Altitude in the Earth's atmosphere below which turbulent mixing dominates

The turbopause, also called the homopause, marks the altitude in an atmosphere below which turbulent mixing dominates. Mathematically, it is defined as the point where the coefficient of Eddy diffusion is equal to the coefficient of molecular diffusion. Because the molecular diffusion coefficient is dependent on both the composition of the diffusing molecule and the background gas, the turbopause altitude will be different for the different molecular species in an atmosphere. For example, in hydrogen (H_{2}) dominated atmospheres, the helium (He) and methane (CH_{4}) turbopause altitudes are different as a result of the different binary diffusion coefficients of helium and methane in molecular hydrogen.

The region below the turbopause is known as the homosphere, where the atmosphere is well mixed for chemical species which have long mean residence times. Highly reactive chemicals tend to have variable concentration throughout the atmosphere, while unreactive species have more homogeneous concentrations. The region above the turbopause is the heterosphere, where molecular diffusion dominates and the chemical composition of the atmosphere varies according to chemical species and their atomic weight.

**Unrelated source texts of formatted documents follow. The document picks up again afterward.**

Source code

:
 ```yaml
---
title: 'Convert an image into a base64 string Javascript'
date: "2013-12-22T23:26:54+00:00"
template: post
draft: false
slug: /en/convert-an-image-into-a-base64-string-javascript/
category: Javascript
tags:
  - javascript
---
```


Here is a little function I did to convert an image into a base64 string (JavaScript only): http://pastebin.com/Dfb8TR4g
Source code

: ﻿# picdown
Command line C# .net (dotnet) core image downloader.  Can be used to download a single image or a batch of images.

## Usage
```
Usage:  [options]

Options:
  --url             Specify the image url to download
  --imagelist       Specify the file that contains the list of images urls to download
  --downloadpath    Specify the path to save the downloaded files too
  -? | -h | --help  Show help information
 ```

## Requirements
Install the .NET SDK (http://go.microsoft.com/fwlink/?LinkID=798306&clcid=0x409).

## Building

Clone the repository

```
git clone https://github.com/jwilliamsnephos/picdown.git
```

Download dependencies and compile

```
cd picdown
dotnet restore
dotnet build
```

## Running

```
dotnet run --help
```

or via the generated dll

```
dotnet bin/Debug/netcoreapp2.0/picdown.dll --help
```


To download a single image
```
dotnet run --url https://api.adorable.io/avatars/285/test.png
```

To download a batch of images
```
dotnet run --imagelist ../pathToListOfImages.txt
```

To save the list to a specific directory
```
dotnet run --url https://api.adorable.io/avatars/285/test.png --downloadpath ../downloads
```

Earth's turbopause lies near the mesopause, at the intersection of the mesosphere and the thermosphere, at an altitude of roughly 90 km. Some other turbopauses in the Solar System that are known include Venus' turbopause at about 130–135 km, Mars' at about 130 km, Jupiter's at roughly 385 km, and Titan's at around 800–850 km.

It was discovered by French scientists following the firing of two Véronique sounding rockets on 10 and 12 March 1959.